Jean de La Fontaine, au 17e siècle, avait l’art de parodier son environnement avec ses fables. Avec les animaux comme principaux acteurs, il présentait clairement les travers des humains.
Quatre siècles plus tard, force est de reconnaître qu’il est toujours d’actualité. Orgueil, vanité, démesure, pouvoir, grandeur, puissance et beaucoup d’autres artifices sont le lot de notre actualité. Nous en sommes les observateurs et souvent les acteurs.
Financiers, politiciens, pays, organismes, entrepreneurs, gestionnaires, groupes de pression se voient TOUS plus grand que nature. Ils rêvent tous de dominer, ils rêvent tous de contrôler un marché, ils rêvent tous au pouvoir absolu, ils rêvent tous de détenir LA vérité. Et en bout de ligne, TOUS frappent le mur. La crise actuelle est la démonstration contemporaine des fables de La Fontaine.
Plus près de nous, à la fin des années 1960, Laurence J. Peter et Raymond Hull publièrent “Le Principe de Peter“. Ce bouquin qui fut un succès planétaire décrivait les dérives bureaucratiques de notre système. Elles sont toujours d’actualité. Pour Peter et Hull, dans une entreprise, les employés compétents sont promus et les incompétents restent à leur place. Donc un employé compétent grimpe la hiérarchie jusqu’à atteindre un poste pour lequel il ne sera pas compétent. À ce stade-là, il devient donc un incompétent qui va occuper son poste indéfiniment. Autrement dit : un incompétent garde son poste, un employé compétent promu est remplacé par un autre employé, potentiellement incompétent, si le nouvel employé est compétent, il sera promu et remplacé à son tour par un nouvel employé jusqu’à ce que le poste échoie à un incompétent. Cette description s’applique à tous les domaines.

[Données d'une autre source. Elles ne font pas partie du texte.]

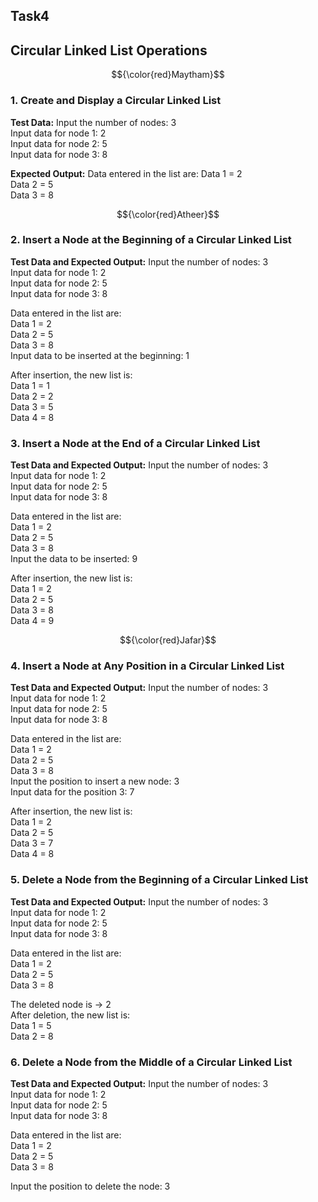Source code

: ## Task4
##  Circular Linked List Operations

$${\color{red}Maytham}$$	
### 1. Create and Display a Circular Linked List

**Test Data:**
Input the number of nodes: 3  
Input data for node 1: 2  
Input data for node 2: 5  
Input data for node 3: 8  

**Expected Output:**
Data entered in the list are:
Data 1 = 2  
Data 2 = 5  
Data 3 = 8  

$${\color{red}Atheer}$$	
### 2. Insert a Node at the Beginning of a Circular Linked List

**Test Data and Expected Output:**
Input the number of nodes: 3  
Input data for node 1: 2  
Input data for node 2: 5  
Input data for node 3: 8  

Data entered in the list are:  
Data 1 = 2  
Data 2 = 5  
Data 3 = 8  
Input data to be inserted at the beginning: 1  

After insertion, the new list is:  
Data 1 = 1  
Data 2 = 2  
Data 3 = 5  
Data 4 = 8  

### 3. Insert a Node at the End of a Circular Linked List

**Test Data and Expected Output:**
Input the number of nodes: 3  
Input data for node 1: 2  
Input data for node 2: 5  
Input data for node 3: 8  

Data entered in the list are:  
Data 1 = 2  
Data 2 = 5  
Data 3 = 8  
Input the data to be inserted: 9  

After insertion, the new list is:  
Data 1 = 2  
Data 2 = 5  
Data 3 = 8  
Data 4 = 9  

$${\color{red}Jafar}$$	
### 4. Insert a Node at Any Position in a Circular Linked List

**Test Data and Expected Output:**
Input the number of nodes: 3  
Input data for node 1: 2  
Input data for node 2: 5  
Input data for node 3: 8  

Data entered in the list are:  
Data 1 = 2  
Data 2 = 5  
Data 3 = 8  
Input the position to insert a new node: 3  
Input data for the position 3: 7  

After insertion, the new list is:  
Data 1 = 2  
Data 2 = 5  
Data 3 = 7  
Data 4 = 8  

### 5. Delete a Node from the Beginning of a Circular Linked List

**Test Data and Expected Output:**
Input the number of nodes: 3  
Input data for node 1: 2  
Input data for node 2: 5  
Input data for node 3: 8  

Data entered in the list are:  
Data 1 = 2  
Data 2 = 5  
Data 3 = 8  

The deleted node is -> 2  
After deletion, the new list is:  
Data 1 = 5  
Data 2 = 8  

### 6. Delete a Node from the Middle of a Circular Linked List

**Test Data and Expected Output:**
Input the number of nodes: 3  
Input data for node 1: 2  
Input data for node 2: 5  
Input data for node 3: 8  

Data entered in the list are:  
Data 1 = 2  
Data 2 = 5  
Data 3 = 8  

Input the position to delete the node: 3  

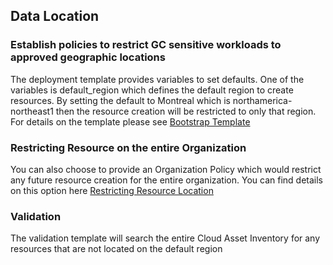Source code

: ## Data Location 

### Establish policies to restrict GC sensitive workloads to approved geographic locations


The deployment template provides variables to set defaults. One of the variables is default_region which defines the default region to create resources. By setting the default to Montreal which is northamerica-northeast1 then the resource creation will be restricted to only that region. For details on the template please see <a href="https://github.com/terraform-google-modules/terraform-example-foundation/tree/master/0-bootstrap">Bootstrap Template<a/>

    
### Restricting Resource on the entire Organization<BR>
You can also choose to provide an Organization Policy which would restrict any future resource creation for the entire organization. You can find details on this option here <a href="https://cloud.google.com/resource-manager/docs/organization-policy/defining-locations">Restricting  Resource Location<a/>
    

### **Validation**
The validation template will search the entire Cloud Asset Inventory for any resources that are not located on the default region
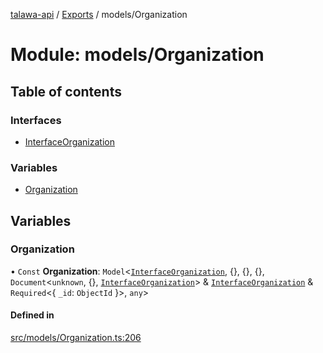 [talawa-api](../README.md) / [Exports](../modules.md) / models/Organization

# Module: models/Organization

## Table of contents

### Interfaces

- [InterfaceOrganization](../interfaces/models_Organization.InterfaceOrganization.md)

### Variables

- [Organization](models_Organization.md#organization)

## Variables

### Organization

• `Const` **Organization**: `Model`\<[`InterfaceOrganization`](../interfaces/models_Organization.InterfaceOrganization.md), \{\}, \{\}, \{\}, `Document`\<`unknown`, \{\}, [`InterfaceOrganization`](../interfaces/models_Organization.InterfaceOrganization.md)\> & [`InterfaceOrganization`](../interfaces/models_Organization.InterfaceOrganization.md) & `Required`\<\{ `_id`: `ObjectId`  \}\>, `any`\>

#### Defined in

[src/models/Organization.ts:206](https://github.com/PalisadoesFoundation/talawa-api/blob/65069df/src/models/Organization.ts#L206)
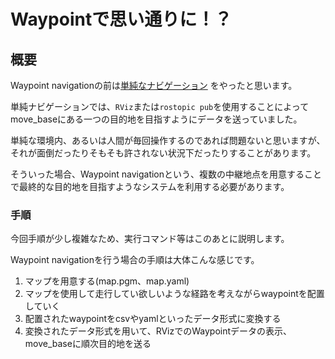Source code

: # Waypointで思い通りに！？

## 概要
Waypoint navigationの前は[単純なナビゲーション](https://uhobeike.github.io/raspicat_documentation/document/lets_move/navigation/Raspberry%20Pi%20Cat%20V2/raspi4_only_navigation/)
をやったと思います。

単純ナビゲーションでは、`RViz`または`rostopic pub`を使用することによってmove_baseにある一つの目的地を目指すようにデータを送っていました。

単純な環境内、あるいは人間が毎回操作するのであれば問題ないと思いますが、それが面倒だったりそもそも許されない状況下だったりすることがあります。

そういった場合、Waypoint navigationという、複数の中継地点を用意することで最終的な目的地を目指すようなシステムを利用する必要があります。

### 手順

今回手順が少し複雑なため、実行コマンド等はこのあとに説明します。

Waypoint navigationを行う場合の手順は大体こんな感じです。

1. マップを用意する(map.pgm、map.yaml)
2. マップを使用して走行してい欲しいような経路を考えながらwaypointを配置していく
3. 配置されたwaypointをcsvやyamlといったデータ形式に変換する
4. 変換されたデータ形式を用いて、RVizでのWaypointデータの表示、move_baseに順次目的地を送る

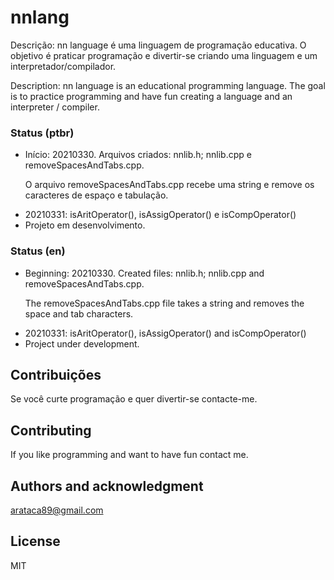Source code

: # nnlang
Descrição: nn language é uma linguagem de programação educativa. O objetivo é praticar programação e divertir-se criando uma linguagem e um interpretador/compilador. 

Description: nn language is an educational programming language. The goal is to practice programming and have fun creating a language and an interpreter / compiler.

### Status (ptbr)
- Início: 20210330. Arquivos criados: nnlib.h; nnlib.cpp e removeSpacesAndTabs.cpp.<p>
O arquivo removeSpacesAndTabs.cpp recebe uma string e remove os caracteres de espaço e tabulação.  
- 20210331: isAritOperator(), isAssigOperator() e isCompOperator()
- Projeto em desenvolvimento.<p>

### Status (en)
- Beginning: 20210330. Created files: nnlib.h; nnlib.cpp and removeSpacesAndTabs.cpp. <p>
The removeSpacesAndTabs.cpp file takes a string and removes the space and tab characters.
- 20210331: isAritOperator(), isAssigOperator() and isCompOperator()
- Project under development.


## Contribuições
Se você curte programação e quer divertir-se contacte-me.

## Contributing
If you like programming and want to have fun contact me.

## Authors and acknowledgment
arataca89@gmail.com

## License
MIT



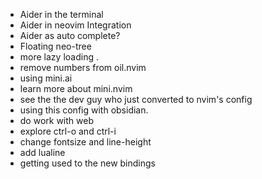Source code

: - Aider in the terminal
- Aider in neovim Integration
- Aider as auto complete?
- Floating neo-tree
- more lazy loading .
- remove numbers from oil.nvim
- using mini.ai
- learn more about mini.nvim
- see the the dev guy who just converted to nvim's config
- using this config with obsidian. 
- do work with web
- explore ctrl-o and ctrl-i
- change fontsize and line-height
- add lualine
- getting used to the new bindings
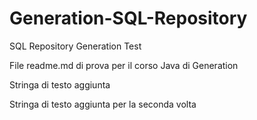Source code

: # Generation-SQL-Repository
SQL Repository Generation Test

File readme.md di prova per il corso Java di Generation

Stringa di testo aggiunta

Stringa di testo aggiunta per la seconda volta
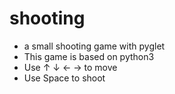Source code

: # shooting
- a small shooting game with pyglet
- This game is based on python3
- Use ↑ ↓ ← → to move 
- Use Space to shoot 
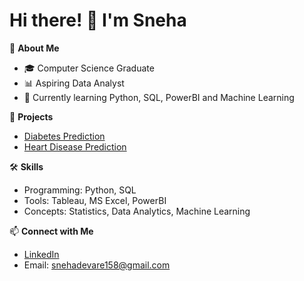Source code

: # Hi there! 👋 I'm Sneha

🌟 **About Me**
- 🎓 Computer Science Graduate
- 📊 Aspiring Data Analyst
- 🌱 Currently learning Python, SQL, PowerBI and Machine Learning

💼 **Projects**
- [Diabetes Prediction]()
- [Heart Disease Prediction]()

🛠️ **Skills**
- Programming: Python, SQL
- Tools: Tableau, MS Excel, PowerBI
- Concepts: Statistics, Data Analytics, Machine Learning

📫 **Connect with Me**
- [LinkedIn](www.linkedin.com/in/sneha-devare-9124112b3)
- Email: snehadevare158@gmail.com



<!---
Sneha-Devare/Sneha-Devare is a ✨ special ✨ repository because its `README.md` (this file) appears on your GitHub profile.
You can click the Preview link to take a look at your changes.
--->
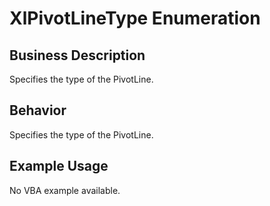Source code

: # XlPivotLineType Enumeration

## Business Description
Specifies the type of the PivotLine.

## Behavior
Specifies the type of the PivotLine.

## Example Usage
No VBA example available.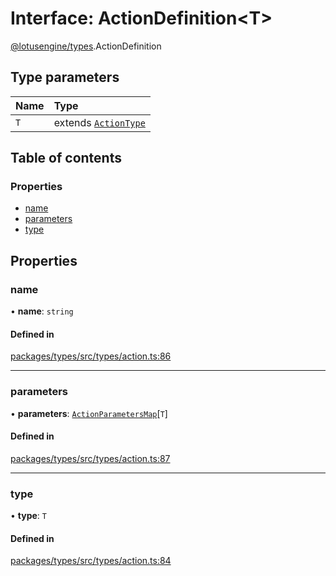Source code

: # Interface: ActionDefinition<T\>

[@lotusengine/types](../wiki/@lotusengine.types).ActionDefinition

## Type parameters

| Name | Type |
| :------ | :------ |
| `T` | extends [`ActionType`](../wiki/@lotusengine.types.ActionType) |

## Table of contents

### Properties

- [name](../wiki/@lotusengine.types.ActionDefinition#name)
- [parameters](../wiki/@lotusengine.types.ActionDefinition#parameters)
- [type](../wiki/@lotusengine.types.ActionDefinition#type)

## Properties

### name

• **name**: `string`

#### Defined in

[packages/types/src/types/action.ts:86](https://github.com/lotusengine/sdk/blob/fdb90a3/packages/types/src/types/action.ts#L86)

___

### parameters

• **parameters**: [`ActionParametersMap`](../wiki/@lotusengine.types#actionparametersmap)[`T`]

#### Defined in

[packages/types/src/types/action.ts:87](https://github.com/lotusengine/sdk/blob/fdb90a3/packages/types/src/types/action.ts#L87)

___

### type

• **type**: `T`

#### Defined in

[packages/types/src/types/action.ts:84](https://github.com/lotusengine/sdk/blob/fdb90a3/packages/types/src/types/action.ts#L84)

Je ne sais plus quel philosophe disait récemment que nous avions, TOUS, la mauvaise habitude de ne pas relire nos classiques. Pour lui, l’humanité ne réinvente pas la roue ou les boutons à quatre trous à tous coups. Nous ne faisons que répéter l’Histoire à intervalles plus ou moins réguliers. Malheureusement, nous ne savons pas retenir les leçons de l’Histoire, nous répétons inlassablement les mêmes erreurs.
Combien de brillants cerveaux se sont éteint en s’imaginant faire mieux qu’un précédent brillant cerveau. Combien d’individus parfaitement “productif“ et apprécié dans un poste de directeur de service ont échoué lamentablement en occupant un poste de direction générale. Combien d’entreprises très rentables ont pensé qu’en fusionnant, acquérant un compétiteur ou se développant démesurément ont failli, déclenchant ainsi des drames sociaux. Les exemples sont multiples actuellement. TOUS le savent, mais les mêmes erreurs se répètent ad nauseam.
L’argumentaire n’est pas de vivre dans le passé, mais plutôt de tirer des leçons du passé. Dans ce sens, les politiciens, tous partis confondus et toutes tendances, obnubilés par leur réélection ; les financiers et entrepreneurs avides de l’argent des autres pour ne nommer que ceux-là, sont incapables de s’astreindre à une telle démarche évaluative. La fuite en avant est leur solution privilégiée quitte à s’écraser dans un mur et avec eux des citoyens crédules.
Les bulles, toutes catégories confondues, se dégonflent l’une après l’autre ; des pays frôlent la faillite ; les politiciens s’épivardent dans tous les sens ; les financiers s’en lavent les mains et ne sont responsables de rien ; quelques-uns s’enrichissent sur le dos de la grande majorité. Il serait peut-être temps que le “bon peuple“ siffle la fin de la récréation et signifie la direction à prendre : faire de l’être humain le but suprême de tout système. Mais oserons-nous individuellement et collectivement ?
Ou continuerons-nous à élire des bouffons et des clowns ? Le Canada et le Québec sont bien mal placés pour donner des leçons, mais à lire les actualités, il semble y avoir pire ailleurs ! Ce n’est qu’une simple consolation. La nature ayant horreur du vide, nous pouvons continuer à espérer et rêver qu’un jour ce vide sera comblé.